I’m not a great one for ‘how to’ books, generally. I tend to find that if I try to do things the way somebody else does, it doesn’t work for me. That’s not to say ‘how to’ books are a bad idea, they just don’t work for me. A bit like ballroom dancing (can’t remember patterns of movement) and opera (in my opinion, the singing holds up the action, but that’s a subject for a whole ‘nother blog).
The friend who leant me On Writing said it was a really good read even if you didn’t listen to the writing advice as it was also a kind of autobiography, so I decided to give it a try. It has become my breakfast reading – the reading I do with the Bassist in front of our light box.
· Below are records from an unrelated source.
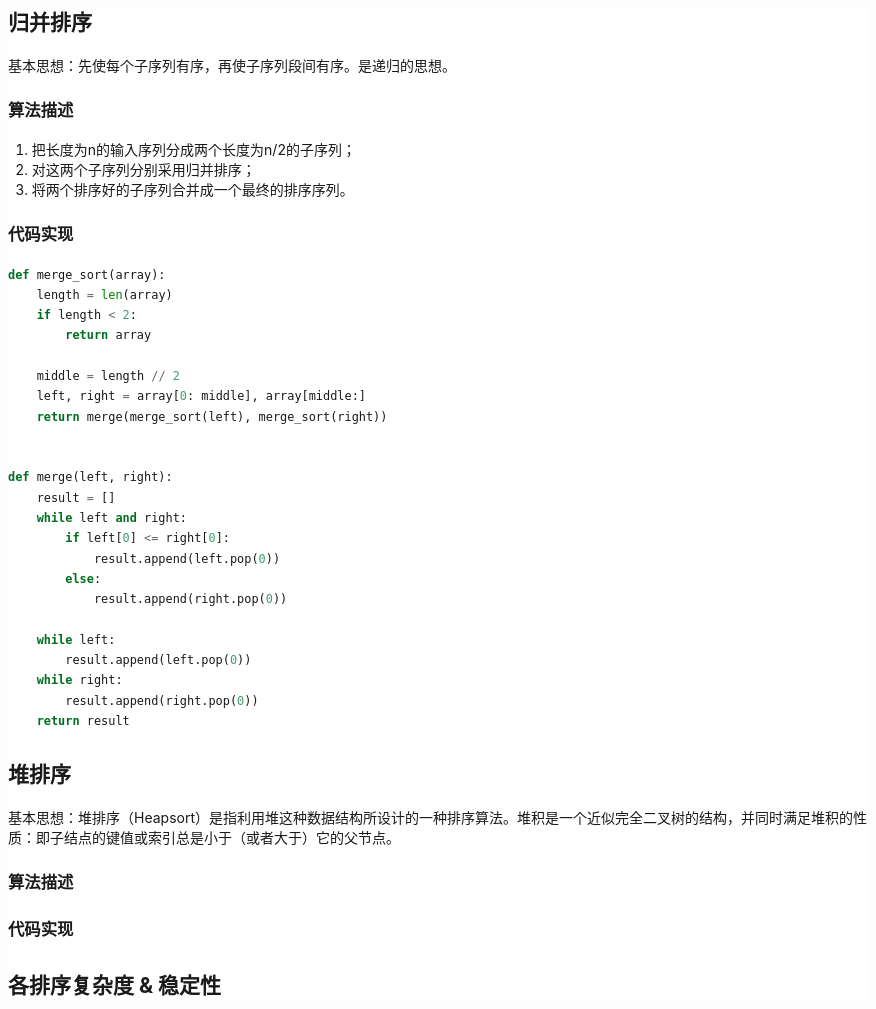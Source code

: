

## 归并排序

基本思想：先使每个子序列有序，再使子序列段间有序。是递归的思想。

### 算法描述

1. 把长度为n的输入序列分成两个长度为n/2的子序列；
2. 对这两个子序列分别采用归并排序；
3. 将两个排序好的子序列合并成一个最终的排序序列。

### 代码实现

```python
def merge_sort(array):
    length = len(array)
    if length < 2:
        return array

    middle = length // 2
    left, right = array[0: middle], array[middle:]
    return merge(merge_sort(left), merge_sort(right))


def merge(left, right):
    result = []
    while left and right:
        if left[0] <= right[0]:
            result.append(left.pop(0))
        else:
            result.append(right.pop(0))

    while left:
        result.append(left.pop(0))
    while right:
        result.append(right.pop(0))
    return result
```



## 堆排序

基本思想：堆排序（Heapsort）是指利用堆这种数据结构所设计的一种排序算法。堆积是一个近似完全二叉树的结构，并同时满足堆积的性质：即子结点的键值或索引总是小于（或者大于）它的父节点。

### 算法描述

### 代码实现



## 各排序复杂度 & 稳定性
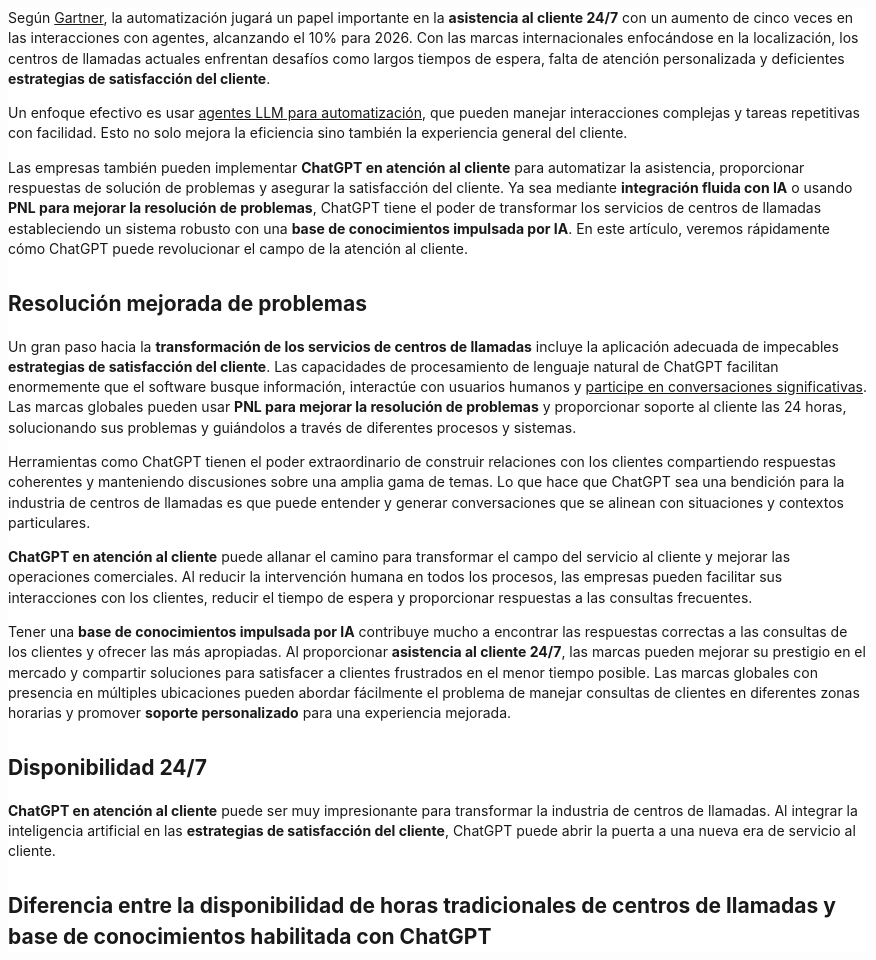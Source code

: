 Según [Gartner](https://www.gartner.com/en/newsroom/press-releases/2022-08-31-gartner-predicts-conversational-ai-will-reduce-contac), la automatización jugará un papel importante en la **asistencia al cliente 24/7** con un aumento de cinco veces en las interacciones con agentes, alcanzando el 10% para 2026. Con las marcas internacionales enfocándose en la localización, los centros de llamadas actuales enfrentan desafíos como largos tiempos de espera, falta de atención personalizada y deficientes **estrategias de satisfacción del cliente**.

Un enfoque efectivo es usar [agentes LLM para automatización](https://www.superannotate.com/blog/llm-agents), que pueden manejar interacciones complejas y tareas repetitivas con facilidad. Esto no solo mejora la eficiencia sino también la experiencia general del cliente.

Las empresas también pueden implementar **ChatGPT en atención al cliente** para automatizar la asistencia, proporcionar respuestas de solución de problemas y asegurar la satisfacción del cliente. Ya sea mediante **integración fluida con IA** o usando **PNL para mejorar la resolución de problemas**, ChatGPT tiene el poder de transformar los servicios de centros de llamadas estableciendo un sistema robusto con una **base de conocimientos impulsada por IA**. En este artículo, veremos rápidamente cómo ChatGPT puede revolucionar el campo de la atención al cliente.

## Resolución mejorada de problemas

Un gran paso hacia la **transformación de los servicios de centros de llamadas** incluye la aplicación adecuada de impecables **estrategias de satisfacción del cliente**. Las capacidades de procesamiento de lenguaje natural de ChatGPT facilitan enormemente que el software busque información, interactúe con usuarios humanos y [participe en conversaciones significativas](https://www.koncert.com/blog/genuine-sales-conversations). Las marcas globales pueden usar **PNL para mejorar la resolución de problemas** y proporcionar soporte al cliente las 24 horas, solucionando sus problemas y guiándolos a través de diferentes procesos y sistemas.

Herramientas como ChatGPT tienen el poder extraordinario de construir relaciones con los clientes compartiendo respuestas coherentes y manteniendo discusiones sobre una amplia gama de temas. Lo que hace que ChatGPT sea una bendición para la industria de centros de llamadas es que puede entender y generar conversaciones que se alinean con situaciones y contextos particulares.

**ChatGPT en atención al cliente** puede allanar el camino para transformar el campo del servicio al cliente y mejorar las operaciones comerciales. Al reducir la intervención humana en todos los procesos, las empresas pueden facilitar sus interacciones con los clientes, reducir el tiempo de espera y proporcionar respuestas a las consultas frecuentes.

Tener una **base de conocimientos impulsada por IA** contribuye mucho a encontrar las respuestas correctas a las consultas de los clientes y ofrecer las más apropiadas. Al proporcionar **asistencia al cliente 24/7**, las marcas pueden mejorar su prestigio en el mercado y compartir soluciones para satisfacer a clientes frustrados en el menor tiempo posible. Las marcas globales con presencia en múltiples ubicaciones pueden abordar fácilmente el problema de manejar consultas de clientes en diferentes zonas horarias y promover **soporte personalizado** para una experiencia mejorada.

## Disponibilidad 24/7

**ChatGPT en atención al cliente** puede ser muy impresionante para transformar la industria de centros de llamadas. Al integrar la inteligencia artificial en las **estrategias de satisfacción del cliente**, ChatGPT puede abrir la puerta a una nueva era de servicio al cliente.

## Diferencia entre la disponibilidad de horas tradicionales de centros de llamadas y base de conocimientos habilitada con ChatGPT

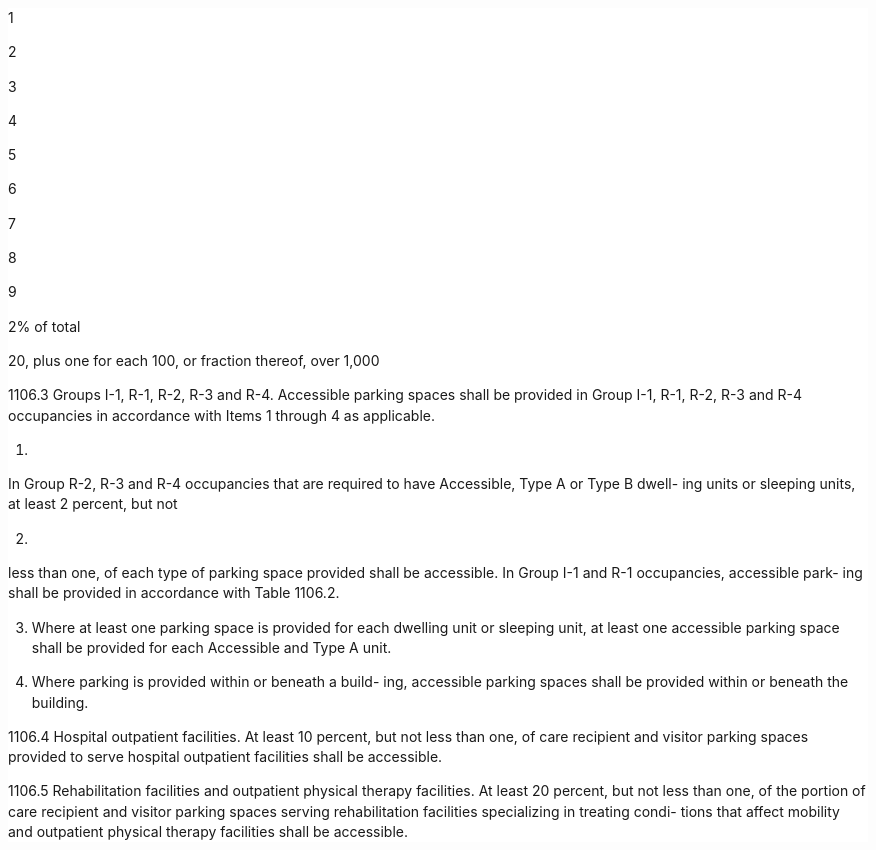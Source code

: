 1

2

3

4

5

6

7

8

9

2% of total

20, plus one for each 100, or
fraction thereof, over 1,000

1106.3  Groups  I-1,  R-1,  R-2,  R-3  and  R-4.  Accessible
parking spaces shall be provided in Group I-1, R-1, R-2, R-3
and R-4 occupancies in accordance with Items 1 through 4 as
applicable.

1.

In  Group  R-2,  R-3  and  R-4  occupancies  that  are
required to have Accessible, Type A or Type B dwell-
ing units or sleeping units, at least 2 percent, but not

2.

less than one, of each type of parking space provided
shall be accessible.
In  Group  I-1  and  R-1  occupancies,  accessible  park-
ing  shall  be  provided  in  accordance  with  Table
1106.2.

3. Where at least one parking space is provided for each
dwelling unit or sleeping unit, at least one accessible
parking space shall be provided for each  Accessible
and Type A unit.

4. Where parking is provided within or beneath a build-
ing,  accessible  parking  spaces  shall  be  provided
within or beneath the building.

1106.4  Hospital  outpatient  facilities.  At  least  10  percent,
but  not  less  than  one,  of  care  recipient  and  visitor  parking
spaces  provided  to  serve  hospital  outpatient  facilities  shall
be accessible.

1106.5  Rehabilitation  facilities  and  outpatient  physical
therapy facilities. At least 20 percent, but not less than one,
of  the  portion  of  care  recipient  and  visitor  parking  spaces
serving rehabilitation facilities specializing in treating condi-
tions  that  affect  mobility  and  outpatient  physical  therapy
facilities shall be accessible.
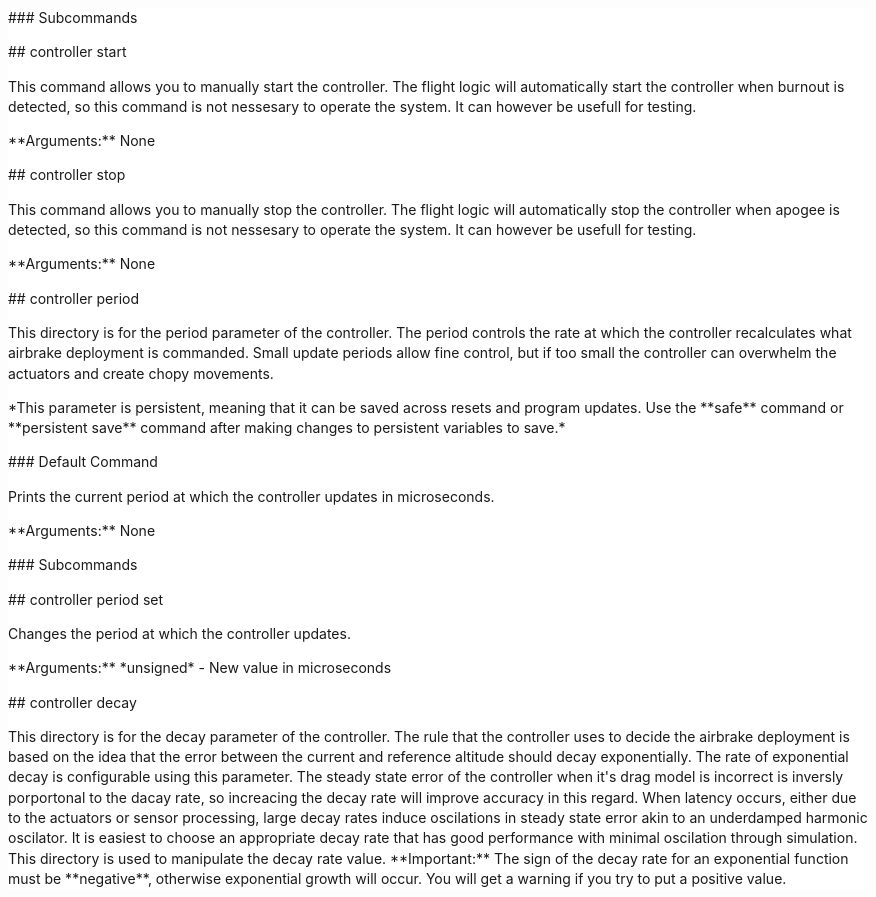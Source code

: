 \### Subcommands



\## controller start

This command allows you to manually start the controller. The flight logic will automatically start the controller when burnout is detected, so this command is not nessesary to operate the system. It can however be usefull for testing.



\*\*Arguments:\*\* None



\## controller stop

This command allows you to manually stop the controller. The flight logic will automatically stop the controller when apogee is detected, so this command is not nessesary to operate the system. It can however be usefull for testing.



\*\*Arguments:\*\* None



\## controller period

This directory is for the period parameter of the controller. The period controls the rate at which the controller recalculates what airbrake deployment is commanded. Small update periods allow fine control, but if too small the controller can overwhelm the actuators and create chopy movements.



\*This parameter is persistent, meaning that it can be saved across resets and program updates. Use the \*\*safe\*\* command or \*\*persistent save\*\* command after making changes to persistent variables to save.\*

\### Default Command

Prints the current period at which the controller updates in microseconds.



\*\*Arguments:\*\* None

\### Subcommands



\## controller period set

Changes the period at which the controller updates.



\*\*Arguments:\*\* \*unsigned\* - New value in microseconds



\## controller decay

This directory is for the decay parameter of the controller. The rule that the controller uses to decide the airbrake deployment is based on the idea that the error between the current and reference altitude should decay exponentially. The rate of exponential decay is configurable using this parameter. The steady state error of the controller when it's drag model is incorrect is inversly porportonal to the dacay rate, so increacing the decay rate will improve accuracy in this regard. When latency occurs, either due to the actuators or sensor processing, large decay rates induce oscilations in steady state error akin to an underdamped harmonic oscilator. It is easiest to choose an appropriate decay rate that has good performance with minimal oscilation through simulation. This directory is used to manipulate the decay rate value. \*\*Important:\*\* The sign of the decay rate for an exponential function must be \*\*negative\*\*, otherwise exponential growth will occur. You will get a warning if you try to put a positive value. 
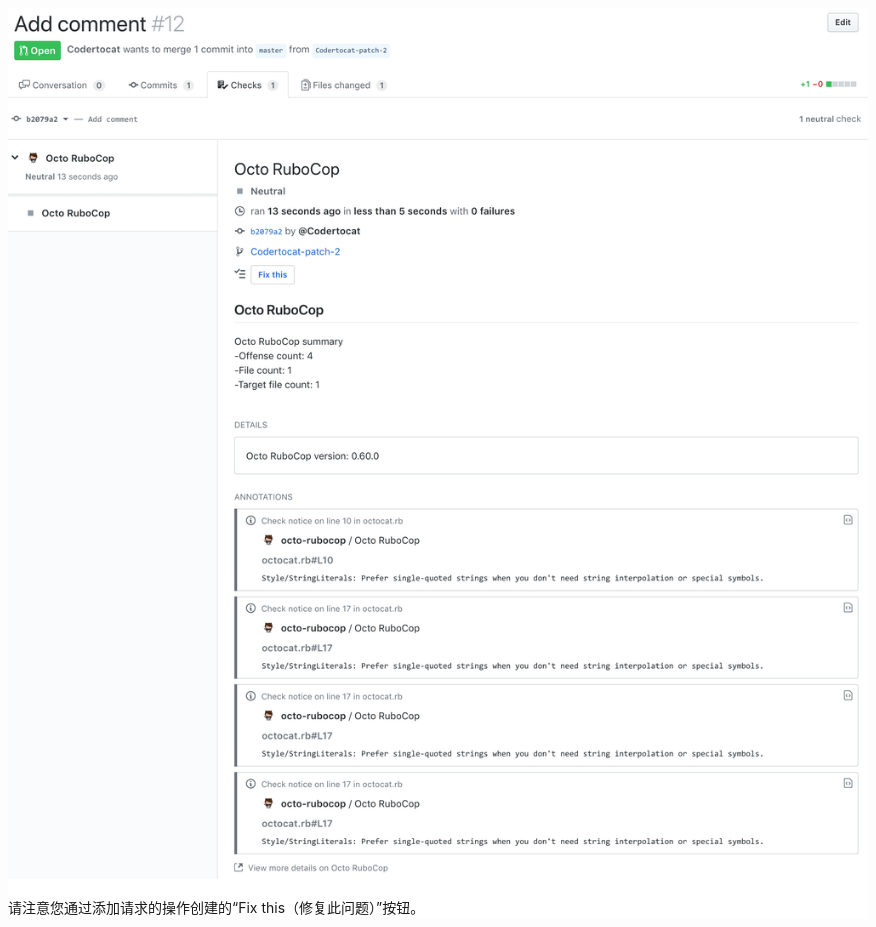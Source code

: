 ![检查选项卡中的检查运行注释](/assets/images/github-apps/github_apps_checks_annotations.png)

请注意您通过添加请求的操作创建的“Fix this（修复此问题）”按钮。
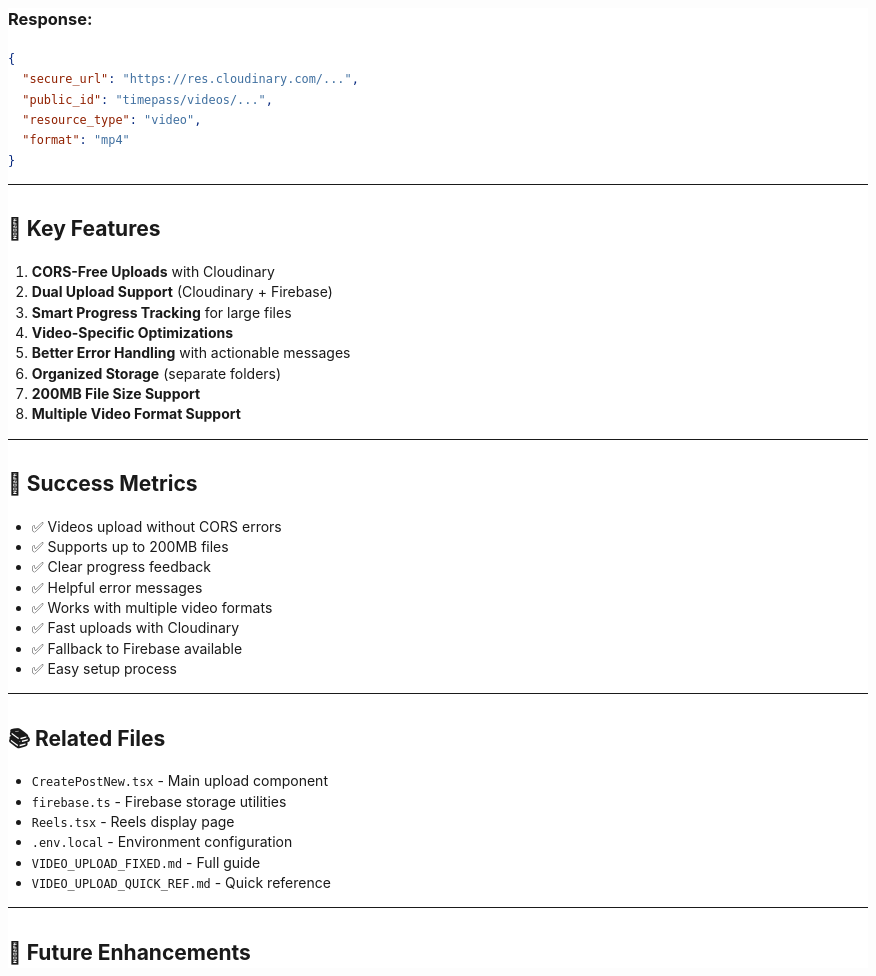 ### Response:
```json
{
  "secure_url": "https://res.cloudinary.com/...",
  "public_id": "timepass/videos/...",
  "resource_type": "video",
  "format": "mp4"
}
```

---

## 📌 Key Features

1. **CORS-Free Uploads** with Cloudinary
2. **Dual Upload Support** (Cloudinary + Firebase)
3. **Smart Progress Tracking** for large files
4. **Video-Specific Optimizations**
5. **Better Error Handling** with actionable messages
6. **Organized Storage** (separate folders)
7. **200MB File Size Support**
8. **Multiple Video Format Support**

---

## 🎉 Success Metrics

- ✅ Videos upload without CORS errors
- ✅ Supports up to 200MB files
- ✅ Clear progress feedback
- ✅ Helpful error messages
- ✅ Works with multiple video formats
- ✅ Fast uploads with Cloudinary
- ✅ Fallback to Firebase available
- ✅ Easy setup process

---

## 📚 Related Files

- `CreatePostNew.tsx` - Main upload component
- `firebase.ts` - Firebase storage utilities
- `Reels.tsx` - Reels display page
- `.env.local` - Environment configuration
- `VIDEO_UPLOAD_FIXED.md` - Full guide
- `VIDEO_UPLOAD_QUICK_REF.md` - Quick reference

---

## 🔮 Future Enhancements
And I’m really enjoying it. I’m not an automatic fan of autobiography but I like the way King has approached his early life.
He tells us early on not to expect a blow-by-blow account as his memory is patchy (I sympathise) and, therefore, we get treated to a series of illuminating windows into bits of the King childhood and youth. It’s as if he’s sitting in the room swapping ‘remember when?’ yarns with a friend – delightful and engaging. And very self-deprecating. He’s particularly good on his own drug and alcohol addiction, making it very clear that he doesn’t want any writerly special pleading.
‘Any claims that the drugs and alcohol are necessary to dull a finer sensibilty are just the usual self-serving bullshit. I’ve heard alcoholic snowplow drivers make the same claim…’
Anybody who can stand up and say I ‘drank because it’s what alkies are wired up to do’ is the kind of honest person I wouldn’t mind sharing dinner with. I feel I would like him if I met him, which means that, as I outlined here, I’m probably going to start badgering my King-obsessed friends to lend me whole arms’-worth of his writing.
One of yesterday’s films – Secret Window – turns out to have been based on a Stephen King story. I’ll tell you what I thought tomorrow.